L'homme ordinaire n'agit pas en incitant l'aiguillon de la volonté ou du désir pour diriger ses organes vers leurs objets respectifs mais il s'identifie au spanda grâce à son contact, c'est-à-dire en pénétrant dans la puissance du Soi qui est pure conscience, vibrante Réalité (spandatattva).
L'inconscient lui-même peut devenir conscient s'il est aspergé d'une goutte de nectar de l'intériorité. Ainsi cette vibrante Réalité, en remplissant de conscience non seulement les organes des sens mais aussi le sujet limité, les rend aptes à accomplir leurs fonctions, eux que l'on conçoit à tort comme la puissance incitatrice de leur activité. C'est pourquoi on se prend erronément pour ce qui incite les organes à l'action.
On doit donc scruter ce spanda, source de conscience à la fois pour les organes et le sujet percevant en faisant pénétrer en eux le libre flux des rayons de ses énergies.
Si l'on continuait à soutenir que c'est par un organe intérieur appelé désir que les organes des sens sont incités, ce désir exigerait d'être lui-même mis en branle par un autre sens et ce à l'infini.
Il est vrai que l'homme ordinaire ne peut utiliser son désir pour examiner la Réalité, ni, à l'aide du désir, avoir l'expérience d'une telle Réalité, celle-ci échappant à toute pensée différenciatrice. Mais s'il apaise ce désir toujours à la poursuite des objets sensoriels, il touche alors la vibrante Réalité, puissance intériorisée, et imprégnant de conscience ses propres organes il devient semblable à ce spanda ; s'absorbant en lui, il obtient partout la liberté.

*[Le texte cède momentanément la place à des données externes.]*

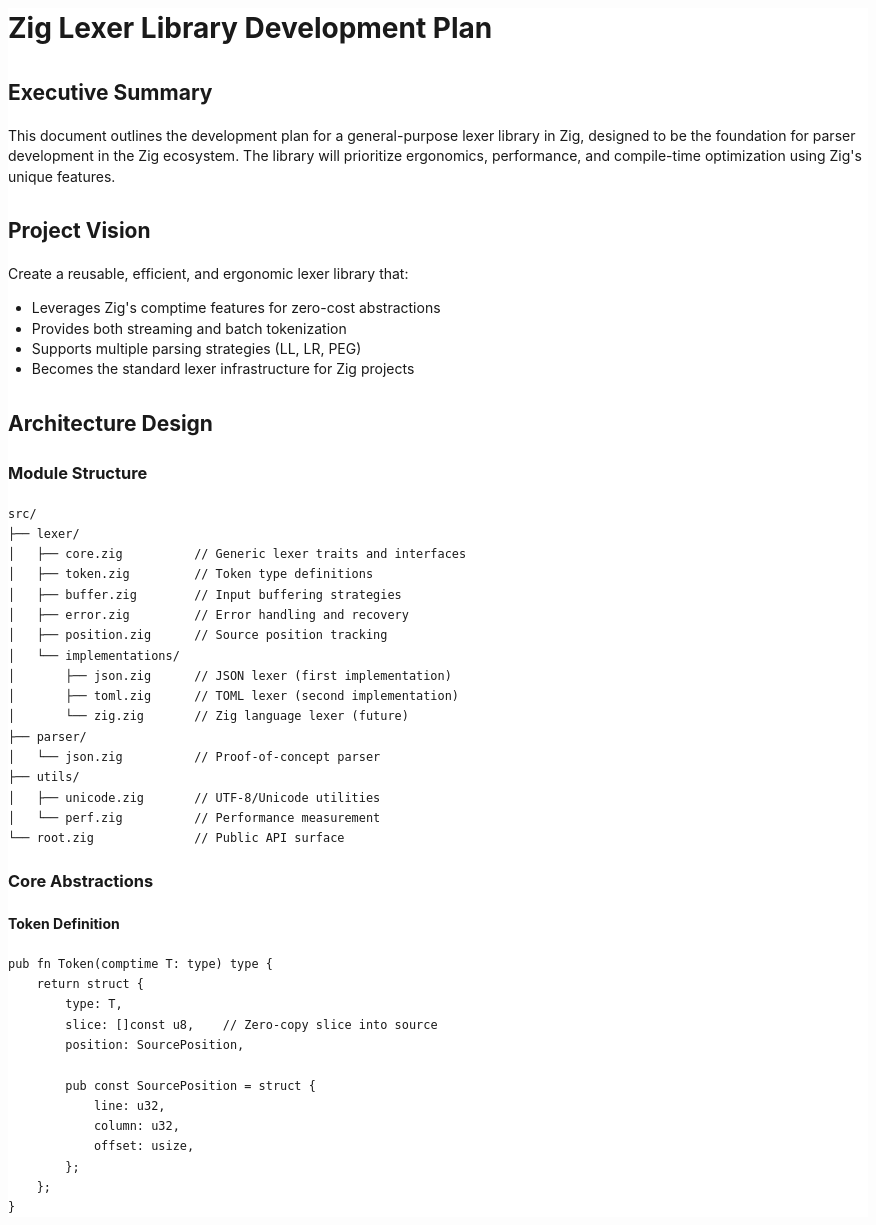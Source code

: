# Zig Lexer Library Development Plan

## Executive Summary

This document outlines the development plan for a general-purpose lexer library in Zig, designed to be the foundation for parser development in the Zig ecosystem. The library will prioritize ergonomics, performance, and compile-time optimization using Zig's unique features.

## Project Vision

Create a reusable, efficient, and ergonomic lexer library that:
- Leverages Zig's comptime features for zero-cost abstractions
- Provides both streaming and batch tokenization
- Supports multiple parsing strategies (LL, LR, PEG)
- Becomes the standard lexer infrastructure for Zig projects

## Architecture Design

### Module Structure
```
src/
├── lexer/
│   ├── core.zig          // Generic lexer traits and interfaces
│   ├── token.zig         // Token type definitions
│   ├── buffer.zig        // Input buffering strategies
│   ├── error.zig         // Error handling and recovery
│   ├── position.zig      // Source position tracking
│   └── implementations/
│       ├── json.zig      // JSON lexer (first implementation)
│       ├── toml.zig      // TOML lexer (second implementation)
│       └── zig.zig       // Zig language lexer (future)
├── parser/
│   └── json.zig          // Proof-of-concept parser
├── utils/
│   ├── unicode.zig       // UTF-8/Unicode utilities
│   └── perf.zig          // Performance measurement
└── root.zig              // Public API surface
```

### Core Abstractions

#### Token Definition
```zig
pub fn Token(comptime T: type) type {
    return struct {
        type: T,
        slice: []const u8,    // Zero-copy slice into source
        position: SourcePosition,
        
        pub const SourcePosition = struct {
            line: u32,
            column: u32,
            offset: usize,
        };
    };
}
```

Si l'on emploie l'expression grâce à son contact avec la puissance du Soi, c'est que le contact ou toucher prédomine à l'étape de l'énergie.
Pourquoi l'homme doué d'organes, étant identique par essence au Seigneur, ne resplendit-il pas toujours en sa plénitude, pourquoi doit-il entrer en contact avec la puissance du Soi ?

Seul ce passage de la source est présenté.